*Exercise material*
# # # # #

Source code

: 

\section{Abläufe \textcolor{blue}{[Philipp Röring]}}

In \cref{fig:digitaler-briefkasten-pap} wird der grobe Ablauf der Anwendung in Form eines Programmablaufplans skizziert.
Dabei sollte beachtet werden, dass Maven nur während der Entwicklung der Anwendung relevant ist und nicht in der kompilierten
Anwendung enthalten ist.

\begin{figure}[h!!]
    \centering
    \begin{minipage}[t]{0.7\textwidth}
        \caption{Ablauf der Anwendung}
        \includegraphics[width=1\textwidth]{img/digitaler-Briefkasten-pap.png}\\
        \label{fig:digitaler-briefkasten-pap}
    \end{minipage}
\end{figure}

# # # # #

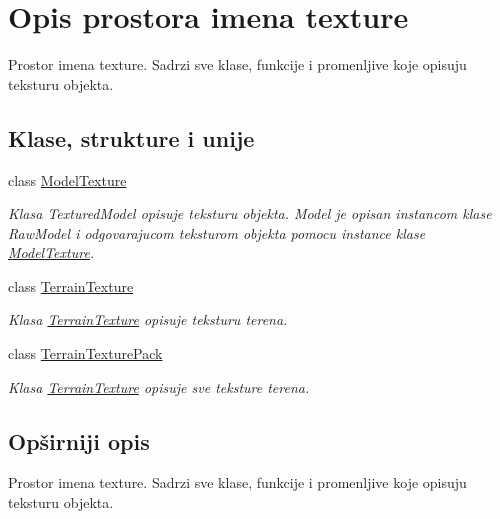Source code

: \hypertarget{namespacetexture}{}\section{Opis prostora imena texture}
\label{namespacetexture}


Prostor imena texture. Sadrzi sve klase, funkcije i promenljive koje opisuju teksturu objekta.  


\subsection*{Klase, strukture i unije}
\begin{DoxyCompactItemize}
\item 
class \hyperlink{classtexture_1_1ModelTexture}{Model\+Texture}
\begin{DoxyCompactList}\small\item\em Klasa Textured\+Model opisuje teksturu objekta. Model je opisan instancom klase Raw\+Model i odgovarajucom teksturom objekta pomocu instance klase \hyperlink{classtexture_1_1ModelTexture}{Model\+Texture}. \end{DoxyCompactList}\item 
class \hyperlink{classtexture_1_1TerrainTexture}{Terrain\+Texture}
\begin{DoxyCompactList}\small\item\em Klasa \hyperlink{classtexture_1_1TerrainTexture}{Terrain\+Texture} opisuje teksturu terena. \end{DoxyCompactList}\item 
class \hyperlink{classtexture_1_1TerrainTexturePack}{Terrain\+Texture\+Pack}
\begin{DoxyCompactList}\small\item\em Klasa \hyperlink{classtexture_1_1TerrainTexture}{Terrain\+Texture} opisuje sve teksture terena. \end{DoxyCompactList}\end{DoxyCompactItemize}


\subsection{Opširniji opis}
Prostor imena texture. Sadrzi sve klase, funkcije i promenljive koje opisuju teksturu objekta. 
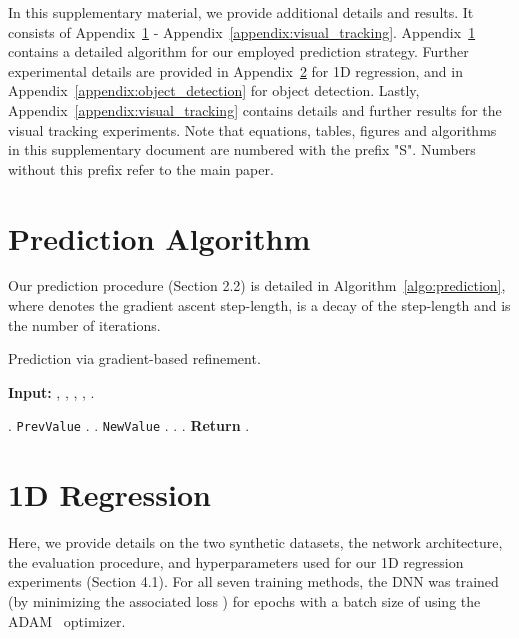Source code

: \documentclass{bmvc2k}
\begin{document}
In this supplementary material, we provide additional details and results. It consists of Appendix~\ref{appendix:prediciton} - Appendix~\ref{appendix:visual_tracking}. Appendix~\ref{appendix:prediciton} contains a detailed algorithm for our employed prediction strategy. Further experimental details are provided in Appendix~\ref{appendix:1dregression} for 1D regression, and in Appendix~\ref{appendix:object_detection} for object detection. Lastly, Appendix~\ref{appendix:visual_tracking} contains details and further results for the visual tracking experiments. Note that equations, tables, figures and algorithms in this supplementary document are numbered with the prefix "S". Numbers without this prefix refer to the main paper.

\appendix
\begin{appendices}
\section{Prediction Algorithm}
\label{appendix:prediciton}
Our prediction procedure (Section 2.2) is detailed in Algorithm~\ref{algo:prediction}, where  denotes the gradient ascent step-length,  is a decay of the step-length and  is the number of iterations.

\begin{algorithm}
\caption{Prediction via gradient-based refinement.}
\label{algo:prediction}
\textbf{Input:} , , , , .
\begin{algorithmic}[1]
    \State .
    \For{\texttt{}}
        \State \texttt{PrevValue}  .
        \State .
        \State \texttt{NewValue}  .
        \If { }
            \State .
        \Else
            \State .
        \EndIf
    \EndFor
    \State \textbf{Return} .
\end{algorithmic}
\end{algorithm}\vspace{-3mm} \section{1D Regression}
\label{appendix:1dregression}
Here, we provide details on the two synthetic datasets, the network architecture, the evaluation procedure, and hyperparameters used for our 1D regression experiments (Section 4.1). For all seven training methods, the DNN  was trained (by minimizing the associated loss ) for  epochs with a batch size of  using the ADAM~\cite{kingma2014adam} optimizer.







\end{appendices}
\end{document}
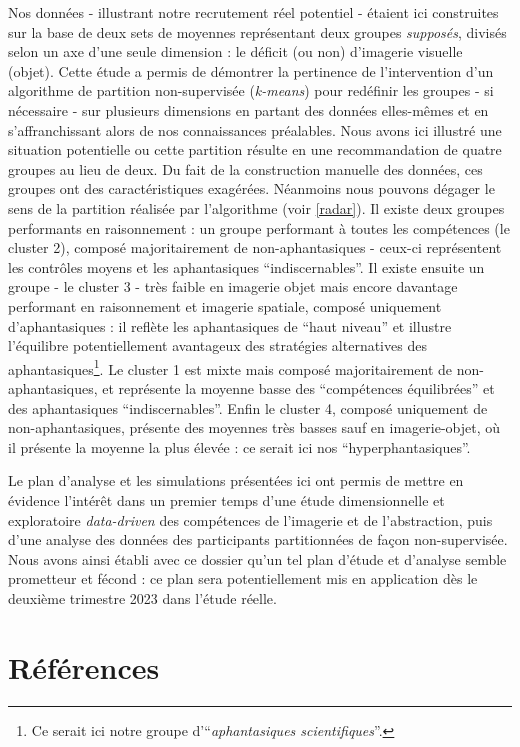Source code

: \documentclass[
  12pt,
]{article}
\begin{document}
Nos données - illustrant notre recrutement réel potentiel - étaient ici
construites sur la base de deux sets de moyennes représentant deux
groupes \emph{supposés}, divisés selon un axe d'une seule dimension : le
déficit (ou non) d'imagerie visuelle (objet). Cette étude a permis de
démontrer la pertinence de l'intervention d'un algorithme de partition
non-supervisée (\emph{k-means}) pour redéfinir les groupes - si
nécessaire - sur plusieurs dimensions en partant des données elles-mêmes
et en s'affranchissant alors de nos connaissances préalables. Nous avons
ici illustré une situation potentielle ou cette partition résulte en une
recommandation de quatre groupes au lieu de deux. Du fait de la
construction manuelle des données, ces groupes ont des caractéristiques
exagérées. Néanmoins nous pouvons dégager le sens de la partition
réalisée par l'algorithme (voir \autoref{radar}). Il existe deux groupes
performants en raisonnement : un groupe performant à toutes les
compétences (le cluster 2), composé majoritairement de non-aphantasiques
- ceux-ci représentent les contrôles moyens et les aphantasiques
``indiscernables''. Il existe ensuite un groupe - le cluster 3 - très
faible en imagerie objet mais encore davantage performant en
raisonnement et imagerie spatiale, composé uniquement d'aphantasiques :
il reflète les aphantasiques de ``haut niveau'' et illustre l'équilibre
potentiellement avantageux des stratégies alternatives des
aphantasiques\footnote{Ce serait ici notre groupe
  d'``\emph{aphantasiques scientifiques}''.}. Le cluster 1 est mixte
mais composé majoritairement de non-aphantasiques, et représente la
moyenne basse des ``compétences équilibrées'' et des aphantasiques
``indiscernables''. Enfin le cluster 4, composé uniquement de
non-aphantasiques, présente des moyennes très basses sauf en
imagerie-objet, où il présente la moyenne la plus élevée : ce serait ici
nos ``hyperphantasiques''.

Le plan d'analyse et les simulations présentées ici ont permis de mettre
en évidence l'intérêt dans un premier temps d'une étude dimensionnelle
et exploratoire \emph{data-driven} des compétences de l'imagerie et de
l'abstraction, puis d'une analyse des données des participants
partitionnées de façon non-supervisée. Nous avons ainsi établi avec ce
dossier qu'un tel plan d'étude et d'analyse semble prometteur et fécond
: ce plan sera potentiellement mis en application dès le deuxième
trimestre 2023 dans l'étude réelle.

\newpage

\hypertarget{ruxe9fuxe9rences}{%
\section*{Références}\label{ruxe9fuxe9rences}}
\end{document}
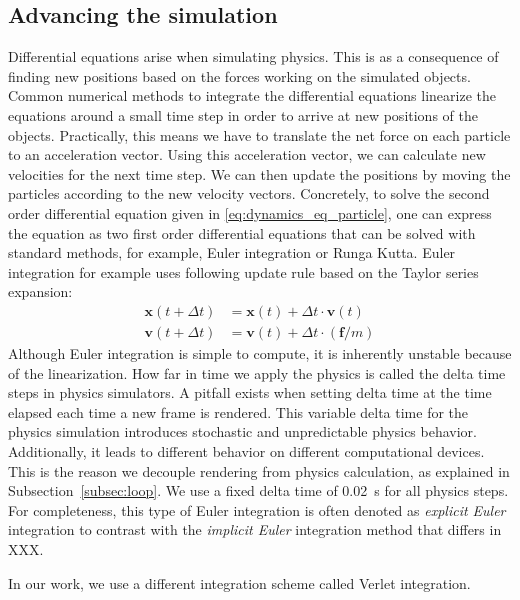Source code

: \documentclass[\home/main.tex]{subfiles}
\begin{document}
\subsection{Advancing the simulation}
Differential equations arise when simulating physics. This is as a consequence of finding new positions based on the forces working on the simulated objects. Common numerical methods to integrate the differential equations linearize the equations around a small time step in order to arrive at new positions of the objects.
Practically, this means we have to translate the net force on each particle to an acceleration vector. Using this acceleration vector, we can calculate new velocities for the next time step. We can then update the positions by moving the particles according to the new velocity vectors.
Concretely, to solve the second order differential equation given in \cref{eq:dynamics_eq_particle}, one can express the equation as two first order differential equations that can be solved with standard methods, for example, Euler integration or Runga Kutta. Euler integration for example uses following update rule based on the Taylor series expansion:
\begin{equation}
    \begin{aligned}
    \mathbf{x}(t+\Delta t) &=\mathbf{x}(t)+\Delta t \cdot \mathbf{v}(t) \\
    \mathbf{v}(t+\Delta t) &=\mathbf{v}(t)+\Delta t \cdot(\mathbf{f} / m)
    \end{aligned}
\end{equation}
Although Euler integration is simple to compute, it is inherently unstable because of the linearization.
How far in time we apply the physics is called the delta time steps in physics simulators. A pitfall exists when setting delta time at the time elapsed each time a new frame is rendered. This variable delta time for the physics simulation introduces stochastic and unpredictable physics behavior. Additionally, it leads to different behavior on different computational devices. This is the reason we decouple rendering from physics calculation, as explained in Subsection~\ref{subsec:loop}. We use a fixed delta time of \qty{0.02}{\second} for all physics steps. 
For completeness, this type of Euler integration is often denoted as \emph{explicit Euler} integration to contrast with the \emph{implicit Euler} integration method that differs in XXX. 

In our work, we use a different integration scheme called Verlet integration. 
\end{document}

# # # # #

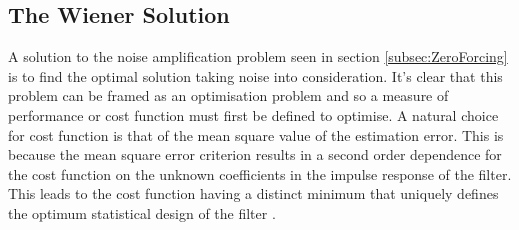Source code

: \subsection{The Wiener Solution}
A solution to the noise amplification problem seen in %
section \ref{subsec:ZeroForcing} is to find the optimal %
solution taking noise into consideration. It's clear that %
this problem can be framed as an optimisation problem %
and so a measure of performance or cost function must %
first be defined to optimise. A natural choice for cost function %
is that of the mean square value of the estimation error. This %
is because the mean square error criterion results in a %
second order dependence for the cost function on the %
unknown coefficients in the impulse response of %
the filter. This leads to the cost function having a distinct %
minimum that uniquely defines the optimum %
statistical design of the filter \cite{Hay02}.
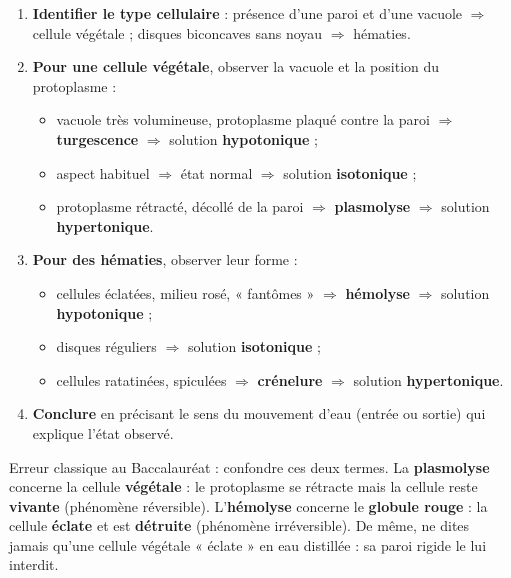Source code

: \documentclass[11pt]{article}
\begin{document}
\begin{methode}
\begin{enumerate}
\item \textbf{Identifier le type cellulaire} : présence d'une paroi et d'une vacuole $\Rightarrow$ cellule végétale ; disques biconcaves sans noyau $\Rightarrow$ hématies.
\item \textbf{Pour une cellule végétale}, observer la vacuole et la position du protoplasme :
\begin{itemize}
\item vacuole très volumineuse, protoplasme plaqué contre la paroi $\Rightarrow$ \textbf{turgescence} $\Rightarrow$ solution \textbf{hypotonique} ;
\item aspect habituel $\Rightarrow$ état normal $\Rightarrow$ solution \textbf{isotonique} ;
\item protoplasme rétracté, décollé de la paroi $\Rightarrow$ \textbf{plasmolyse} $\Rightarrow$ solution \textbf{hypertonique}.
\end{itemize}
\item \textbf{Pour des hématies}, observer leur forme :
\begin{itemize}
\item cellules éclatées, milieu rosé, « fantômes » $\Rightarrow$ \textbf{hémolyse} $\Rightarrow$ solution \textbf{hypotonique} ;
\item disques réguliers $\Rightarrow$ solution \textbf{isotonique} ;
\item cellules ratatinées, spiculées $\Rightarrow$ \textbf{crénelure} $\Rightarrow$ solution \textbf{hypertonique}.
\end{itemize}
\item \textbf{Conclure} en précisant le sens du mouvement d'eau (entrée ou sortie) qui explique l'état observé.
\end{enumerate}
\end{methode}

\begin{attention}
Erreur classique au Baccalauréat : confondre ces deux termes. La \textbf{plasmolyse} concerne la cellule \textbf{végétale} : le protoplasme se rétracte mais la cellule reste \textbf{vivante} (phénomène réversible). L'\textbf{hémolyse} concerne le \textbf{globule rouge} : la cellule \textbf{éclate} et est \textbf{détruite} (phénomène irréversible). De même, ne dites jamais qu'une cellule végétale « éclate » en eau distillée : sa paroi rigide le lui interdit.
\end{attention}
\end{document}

# # # # #

*Task*
In the data above, tally the lines holding "Ablauf" and answer with the figure only.

*Task answer*
2